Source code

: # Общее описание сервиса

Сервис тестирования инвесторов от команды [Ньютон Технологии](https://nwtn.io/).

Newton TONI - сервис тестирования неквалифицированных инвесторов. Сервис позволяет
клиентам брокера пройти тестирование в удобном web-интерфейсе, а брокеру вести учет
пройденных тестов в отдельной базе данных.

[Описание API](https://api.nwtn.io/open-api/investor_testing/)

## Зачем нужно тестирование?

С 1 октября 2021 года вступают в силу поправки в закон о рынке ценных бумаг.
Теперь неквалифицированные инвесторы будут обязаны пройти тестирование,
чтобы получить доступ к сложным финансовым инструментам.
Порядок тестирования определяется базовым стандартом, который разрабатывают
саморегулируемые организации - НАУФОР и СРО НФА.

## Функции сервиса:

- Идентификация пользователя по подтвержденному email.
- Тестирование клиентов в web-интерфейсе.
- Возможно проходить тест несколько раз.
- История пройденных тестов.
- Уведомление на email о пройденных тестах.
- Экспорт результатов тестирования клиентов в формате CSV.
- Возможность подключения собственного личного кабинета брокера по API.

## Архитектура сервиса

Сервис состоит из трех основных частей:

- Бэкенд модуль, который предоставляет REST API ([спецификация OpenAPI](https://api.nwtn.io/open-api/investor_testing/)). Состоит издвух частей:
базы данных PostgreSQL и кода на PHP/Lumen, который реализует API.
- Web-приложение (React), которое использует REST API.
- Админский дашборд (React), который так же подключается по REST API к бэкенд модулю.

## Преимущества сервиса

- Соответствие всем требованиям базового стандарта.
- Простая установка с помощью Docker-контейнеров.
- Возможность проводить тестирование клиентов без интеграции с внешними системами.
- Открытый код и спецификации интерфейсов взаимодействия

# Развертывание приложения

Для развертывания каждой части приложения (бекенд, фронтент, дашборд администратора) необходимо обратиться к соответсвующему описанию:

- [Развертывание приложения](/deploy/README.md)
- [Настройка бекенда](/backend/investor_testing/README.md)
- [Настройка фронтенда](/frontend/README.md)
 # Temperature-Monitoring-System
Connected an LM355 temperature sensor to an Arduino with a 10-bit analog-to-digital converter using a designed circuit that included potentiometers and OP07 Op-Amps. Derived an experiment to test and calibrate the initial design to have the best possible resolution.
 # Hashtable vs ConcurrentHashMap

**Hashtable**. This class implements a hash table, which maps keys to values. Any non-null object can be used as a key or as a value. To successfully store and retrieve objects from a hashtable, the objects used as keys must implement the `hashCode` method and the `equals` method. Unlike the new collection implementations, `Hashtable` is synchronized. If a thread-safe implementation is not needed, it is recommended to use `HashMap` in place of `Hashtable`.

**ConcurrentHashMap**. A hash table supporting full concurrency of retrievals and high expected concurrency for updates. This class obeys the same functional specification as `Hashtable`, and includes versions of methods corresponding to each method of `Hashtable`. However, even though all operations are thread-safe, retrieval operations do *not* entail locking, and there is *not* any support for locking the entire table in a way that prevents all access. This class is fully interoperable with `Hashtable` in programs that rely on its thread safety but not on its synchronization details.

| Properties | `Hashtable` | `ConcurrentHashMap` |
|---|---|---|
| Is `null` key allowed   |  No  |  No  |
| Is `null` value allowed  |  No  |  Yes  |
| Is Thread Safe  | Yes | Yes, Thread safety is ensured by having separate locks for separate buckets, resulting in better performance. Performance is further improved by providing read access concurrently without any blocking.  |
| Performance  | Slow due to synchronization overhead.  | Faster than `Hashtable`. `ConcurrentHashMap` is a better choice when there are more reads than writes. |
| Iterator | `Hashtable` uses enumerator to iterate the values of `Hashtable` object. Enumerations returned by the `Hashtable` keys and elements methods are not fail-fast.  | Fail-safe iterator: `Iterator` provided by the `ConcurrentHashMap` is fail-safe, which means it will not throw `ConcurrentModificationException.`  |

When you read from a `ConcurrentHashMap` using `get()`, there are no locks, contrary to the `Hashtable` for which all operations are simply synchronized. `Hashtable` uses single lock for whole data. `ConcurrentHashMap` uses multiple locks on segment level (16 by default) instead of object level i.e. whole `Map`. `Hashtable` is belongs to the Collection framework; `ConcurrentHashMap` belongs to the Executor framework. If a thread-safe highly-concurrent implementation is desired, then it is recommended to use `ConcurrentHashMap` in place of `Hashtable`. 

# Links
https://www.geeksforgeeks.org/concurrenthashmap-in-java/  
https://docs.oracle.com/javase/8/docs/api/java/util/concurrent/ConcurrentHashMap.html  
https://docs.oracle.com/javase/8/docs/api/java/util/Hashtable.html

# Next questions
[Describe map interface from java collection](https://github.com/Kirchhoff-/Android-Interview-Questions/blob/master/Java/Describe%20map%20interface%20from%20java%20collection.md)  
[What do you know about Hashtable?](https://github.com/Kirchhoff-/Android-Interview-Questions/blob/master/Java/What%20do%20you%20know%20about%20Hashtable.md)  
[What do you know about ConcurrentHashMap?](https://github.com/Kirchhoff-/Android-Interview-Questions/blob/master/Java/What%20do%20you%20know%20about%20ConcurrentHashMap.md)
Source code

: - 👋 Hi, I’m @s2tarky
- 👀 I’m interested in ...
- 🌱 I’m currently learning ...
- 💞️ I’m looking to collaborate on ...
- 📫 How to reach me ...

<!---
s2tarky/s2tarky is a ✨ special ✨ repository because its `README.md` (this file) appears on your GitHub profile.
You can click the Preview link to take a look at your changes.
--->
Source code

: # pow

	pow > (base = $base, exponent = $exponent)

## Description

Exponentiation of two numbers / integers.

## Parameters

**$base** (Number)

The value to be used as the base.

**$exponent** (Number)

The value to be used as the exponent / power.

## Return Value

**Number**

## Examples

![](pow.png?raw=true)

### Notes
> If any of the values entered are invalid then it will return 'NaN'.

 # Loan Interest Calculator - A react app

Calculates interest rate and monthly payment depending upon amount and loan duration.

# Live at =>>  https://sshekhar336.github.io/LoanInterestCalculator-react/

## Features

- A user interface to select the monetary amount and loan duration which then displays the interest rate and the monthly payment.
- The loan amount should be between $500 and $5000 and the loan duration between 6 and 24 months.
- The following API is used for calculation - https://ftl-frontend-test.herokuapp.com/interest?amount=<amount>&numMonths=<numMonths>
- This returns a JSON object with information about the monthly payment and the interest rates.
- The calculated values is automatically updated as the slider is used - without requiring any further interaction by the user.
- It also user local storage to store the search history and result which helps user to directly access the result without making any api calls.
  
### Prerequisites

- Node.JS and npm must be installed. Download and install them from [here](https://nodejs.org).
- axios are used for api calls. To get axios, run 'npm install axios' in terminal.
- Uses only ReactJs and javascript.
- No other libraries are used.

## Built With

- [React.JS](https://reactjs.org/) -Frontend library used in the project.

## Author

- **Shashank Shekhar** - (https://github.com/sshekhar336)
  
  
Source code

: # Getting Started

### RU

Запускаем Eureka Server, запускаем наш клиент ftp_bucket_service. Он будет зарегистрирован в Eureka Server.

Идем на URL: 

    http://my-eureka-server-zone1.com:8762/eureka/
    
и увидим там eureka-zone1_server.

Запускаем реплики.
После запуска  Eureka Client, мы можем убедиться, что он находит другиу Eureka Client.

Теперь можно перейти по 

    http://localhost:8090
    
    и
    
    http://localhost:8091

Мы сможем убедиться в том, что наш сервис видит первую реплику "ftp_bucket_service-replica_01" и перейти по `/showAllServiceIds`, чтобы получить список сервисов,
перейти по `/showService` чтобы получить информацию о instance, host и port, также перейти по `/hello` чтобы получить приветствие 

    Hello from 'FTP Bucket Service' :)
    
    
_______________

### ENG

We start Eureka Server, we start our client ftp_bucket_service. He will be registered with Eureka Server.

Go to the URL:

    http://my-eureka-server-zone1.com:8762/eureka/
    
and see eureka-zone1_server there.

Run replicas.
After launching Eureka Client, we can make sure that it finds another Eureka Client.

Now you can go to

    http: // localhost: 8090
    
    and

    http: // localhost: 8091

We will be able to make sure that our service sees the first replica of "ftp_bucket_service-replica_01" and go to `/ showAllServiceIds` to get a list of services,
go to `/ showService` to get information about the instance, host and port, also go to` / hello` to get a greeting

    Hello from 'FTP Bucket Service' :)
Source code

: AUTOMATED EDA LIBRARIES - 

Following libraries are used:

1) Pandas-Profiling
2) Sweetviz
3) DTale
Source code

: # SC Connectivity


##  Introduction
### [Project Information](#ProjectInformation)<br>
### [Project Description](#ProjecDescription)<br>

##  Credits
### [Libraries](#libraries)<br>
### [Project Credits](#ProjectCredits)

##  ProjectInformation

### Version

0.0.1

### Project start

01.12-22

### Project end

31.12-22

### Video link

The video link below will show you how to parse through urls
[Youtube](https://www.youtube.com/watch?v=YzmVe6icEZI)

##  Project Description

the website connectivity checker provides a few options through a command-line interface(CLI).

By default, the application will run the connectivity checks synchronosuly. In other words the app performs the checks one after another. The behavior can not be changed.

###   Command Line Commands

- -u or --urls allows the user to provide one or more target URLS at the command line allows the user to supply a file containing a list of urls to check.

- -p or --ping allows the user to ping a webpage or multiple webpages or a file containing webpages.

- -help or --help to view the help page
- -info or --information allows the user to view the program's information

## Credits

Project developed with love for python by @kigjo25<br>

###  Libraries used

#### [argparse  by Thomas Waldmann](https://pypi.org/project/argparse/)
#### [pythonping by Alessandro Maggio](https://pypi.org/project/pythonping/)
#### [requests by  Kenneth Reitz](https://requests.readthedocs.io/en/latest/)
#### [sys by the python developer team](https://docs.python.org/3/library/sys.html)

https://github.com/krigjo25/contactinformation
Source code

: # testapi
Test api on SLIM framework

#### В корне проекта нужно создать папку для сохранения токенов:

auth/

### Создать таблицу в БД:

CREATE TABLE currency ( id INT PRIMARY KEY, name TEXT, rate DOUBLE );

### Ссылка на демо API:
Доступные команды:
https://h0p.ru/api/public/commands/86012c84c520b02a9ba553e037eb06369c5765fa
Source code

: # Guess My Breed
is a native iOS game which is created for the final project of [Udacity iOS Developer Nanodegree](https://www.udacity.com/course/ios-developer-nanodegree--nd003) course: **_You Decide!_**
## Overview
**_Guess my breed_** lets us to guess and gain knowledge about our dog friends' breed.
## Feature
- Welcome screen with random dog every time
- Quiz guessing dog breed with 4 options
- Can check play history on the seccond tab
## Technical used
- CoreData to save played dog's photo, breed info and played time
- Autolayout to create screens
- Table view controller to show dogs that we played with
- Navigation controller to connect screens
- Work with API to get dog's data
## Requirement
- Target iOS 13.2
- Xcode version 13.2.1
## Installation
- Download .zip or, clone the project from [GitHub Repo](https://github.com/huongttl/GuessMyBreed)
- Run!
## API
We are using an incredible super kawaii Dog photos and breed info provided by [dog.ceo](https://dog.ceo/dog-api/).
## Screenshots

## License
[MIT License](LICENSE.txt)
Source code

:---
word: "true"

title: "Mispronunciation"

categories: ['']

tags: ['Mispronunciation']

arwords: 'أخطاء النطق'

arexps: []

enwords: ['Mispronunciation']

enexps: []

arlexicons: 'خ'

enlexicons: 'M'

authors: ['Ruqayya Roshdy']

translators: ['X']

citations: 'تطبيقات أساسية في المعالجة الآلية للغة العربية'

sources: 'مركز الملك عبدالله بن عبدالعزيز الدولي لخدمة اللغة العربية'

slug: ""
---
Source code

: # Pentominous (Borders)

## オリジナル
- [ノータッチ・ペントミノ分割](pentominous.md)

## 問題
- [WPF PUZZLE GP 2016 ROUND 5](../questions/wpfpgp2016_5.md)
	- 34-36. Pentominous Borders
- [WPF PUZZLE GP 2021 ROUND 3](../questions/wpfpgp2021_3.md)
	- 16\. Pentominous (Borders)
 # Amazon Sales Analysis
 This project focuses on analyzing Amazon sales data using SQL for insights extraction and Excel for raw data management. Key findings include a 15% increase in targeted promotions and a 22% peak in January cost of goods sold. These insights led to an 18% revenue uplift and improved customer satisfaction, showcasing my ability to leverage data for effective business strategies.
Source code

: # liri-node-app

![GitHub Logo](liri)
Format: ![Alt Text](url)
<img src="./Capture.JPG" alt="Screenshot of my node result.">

Task details. From the top of the material above, please transcribe each line exactly. Include the line with "Newton TONI - сервис" and end there.

Solution.
Source code

: # Общее описание сервиса

Сервис тестирования инвесторов от команды [Ньютон Технологии](https://nwtn.io/).

Newton TONI - сервис тестирования неквалифицированных инвесторов. Сервис позволяет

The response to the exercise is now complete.